• [Task]: Leaving out the pictures, write the following records exactly as they read.

=== Begin Enclosure ===

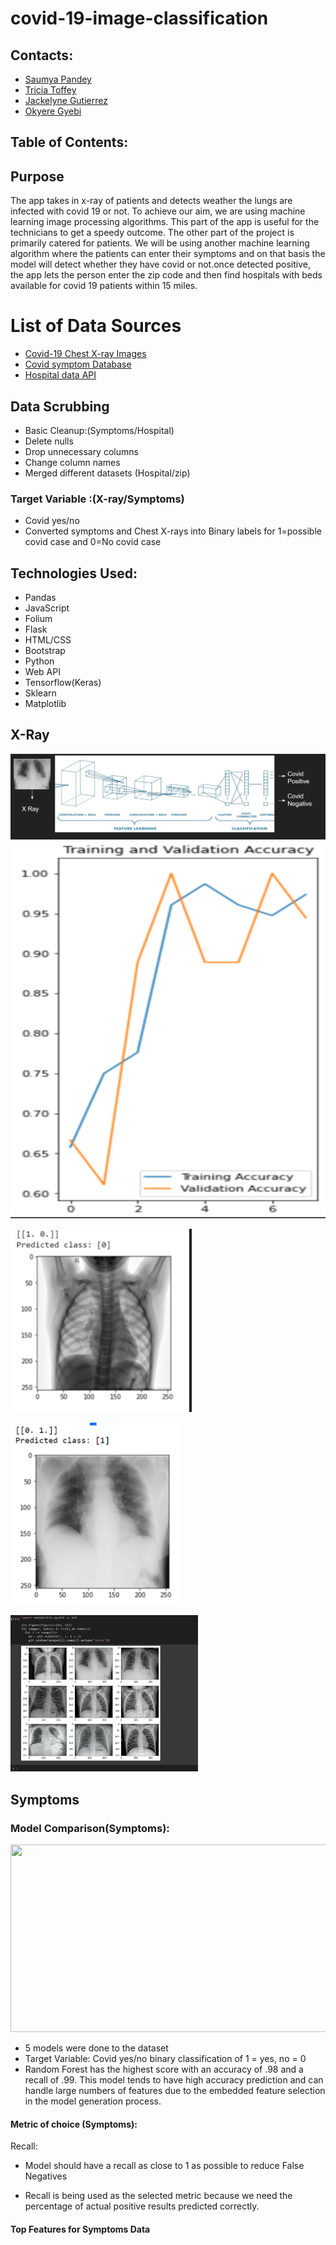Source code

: # covid-19-image-classification



## Contacts:

- [Saumya Pandey](https://github.com/saumya-datascience)
- [Tricia Toffey](https://github.com/ttoffey)
- [Jackelyne Gutierrez](https://github.com//Jackelyneg)
- [Okyere Gyebi](https://github.com/Okyere82)

## Table of Contents:



## Purpose
The app takes in x-ray of patients and detects weather the lungs are infected with covid 19 or not. To achieve our aim, we are using machine learning image processing algorithms. This part of the app is useful for the technicians to get a speedy outcome. The other part of the project is primarily catered for patients. We will be using another machine learning algorithm where  the patients can enter their symptoms and on that basis the model will detect whether they have covid or not.once detected positive, the  app
lets the person enter the zip code and then find hospitals with beds available for covid 19 patients within 15 miles.
 

# List of Data Sources
- [Covid-19 Chest X-ray Images](https://www.kaggle.com/debajyoti1/covid19-classification-x-ray/data) 
- [Covid symptom Database](https://www.kaggle.com/saumya5679/covid-19-prediction-97-eda?select=Covid+Dataset.csv)
- [Hospital data API](https://protect-public.hhs.gov/pages/hospital-utilization)

## Data Scrubbing
- Basic Cleanup:(Symptoms/Hospital)
- Delete nulls
- Drop unnecessary columns 
- Change column names
- Merged different datasets (Hospital/zip)


### Target Variable :(X-ray/Symptoms)
- Covid yes/no
- Converted symptoms and Chest X-rays into Binary labels for 1=possible covid case and 0=No covid case



## Technologies Used:
- Pandas
- JavaScript
- Folium
- Flask
- HTML/CSS
- Bootstrap
- Python
- Web API
- Tensorflow(Keras)
- Sklearn
- Matplotlib

## X-Ray 

![Network](https://github.com/Jackelyneg/covid-19-image-classification/blob/main/Images/network.PNG)
![val](https://github.com/Jackelyneg/covid-19-image-classification/blob/main/Images/train-val.PNG)

![class 1](https://github.com/Jackelyneg/covid-19-image-classification/blob/main/Images/class%200.PNG)

![class 0](https://github.com/Jackelyneg/covid-19-image-classification/blob/main/Images/class%201.PNG)

<img src="https://github.com/Jackelyneg/covid-19-image-classification/blob/main/Images/xray%20graph.png" width="300" height="250">





## Symptoms

### Model Comparison(Symptoms):
<img src="https://user-images.githubusercontent.com/81592631/134608547-3a4eee18-01da-4246-9dc1-799f2c01f316.png" width="600" height="300">

- 5 models were done to the dataset
- Target Variable: Covid yes/no binary classification of 1 = yes, no = 0
- Random Forest has the highest score with an accuracy of .98 and a recall of .99. This model tends to have high accuracy prediction and can handle large numbers of features due to the embedded feature selection in the model generation process.



#### Metric of choice (Symptoms):
Recall:
- Model should have a recall as close to 1 as possible to reduce False Negatives

- Recall is being used as the selected metric because we need the percentage of actual positive results predicted correctly.

#### Top Features for Symptoms Data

=== End Enclosure ===

• [Answer space]:
Source code

: # covid-19-image-classification



## Contacts:

- [Saumya Pandey](https://github.com/saumya-datascience)
- [Tricia Toffey](https://github.com/ttoffey)
- [Jackelyne Gutierrez](https://github.com//Jackelyneg)
- [Okyere Gyebi](https://github.com/Okyere82)

## Table of Contents:



## Purpose
The app takes in x-ray of patients and detects weather the lungs are infected with covid 19 or not. To achieve our aim, we are using machine learning image processing algorithms. This part of the app is useful for the technicians to get a speedy outcome. The other part of the project is primarily catered for patients. We will be using another machine learning algorithm where  the patients can enter their symptoms and on that basis the model will detect whether they have covid or not.once detected positive, the  app
lets the person enter the zip code and then find hospitals with beds available for covid 19 patients within 15 miles.
 

# List of Data Sources
- [Covid-19 Chest X-ray Images](https://www.kaggle.com/debajyoti1/covid19-classification-x-ray/data) 
- [Covid symptom Database](https://www.kaggle.com/saumya5679/covid-19-prediction-97-eda?select=Covid+Dataset.csv)
- [Hospital data API](https://protect-public.hhs.gov/pages/hospital-utilization)

## Data Scrubbing
- Basic Cleanup:(Symptoms/Hospital)
- Delete nulls
- Drop unnecessary columns 
- Change column names
- Merged different datasets (Hospital/zip)


### Target Variable :(X-ray/Symptoms)
- Covid yes/no
- Converted symptoms and Chest X-rays into Binary labels for 1=possible covid case and 0=No covid case



## Technologies Used:
- Pandas
- JavaScript
- Folium
- Flask
- HTML/CSS
- Bootstrap
- Python
- Web API
- Tensorflow(Keras)
- Sklearn
- Matplotlib

## X-Ray 

![Network](https://github.com/Jackelyneg/covid-19-image-classification/blob/main/Images/network.PNG)
![val](https://github.com/Jackelyneg/covid-19-image-classification/blob/main/Images/train-val.PNG)

![class 1](https://github.com/Jackelyneg/covid-19-image-classification/blob/main/Images/class%200.PNG)

![class 0](https://github.com/Jackelyneg/covid-19-image-classification/blob/main/Images/class%201.PNG)

<img src="https://github.com/Jackelyneg/covid-19-image-classification/blob/main/Images/xray%20graph.png" width="300" height="250">





## Symptoms

### Model Comparison(Symptoms):
<img src="https://user-images.githubusercontent.com/81592631/134608547-3a4eee18-01da-4246-9dc1-799f2c01f316.png" width="600" height="300">

- 5 models were done to the dataset
- Target Variable: Covid yes/no binary classification of 1 = yes, no = 0
- Random Forest has the highest score with an accuracy of .98 and a recall of .99. This model tends to have high accuracy prediction and can handle large numbers of features due to the embedded feature selection in the model generation process.



#### Metric of choice (Symptoms):
Recall:
- Model should have a recall as close to 1 as possible to reduce False Negatives

- Recall is being used as the selected metric because we need the percentage of actual positive results predicted correctly.

#### Top Features for Symptoms Data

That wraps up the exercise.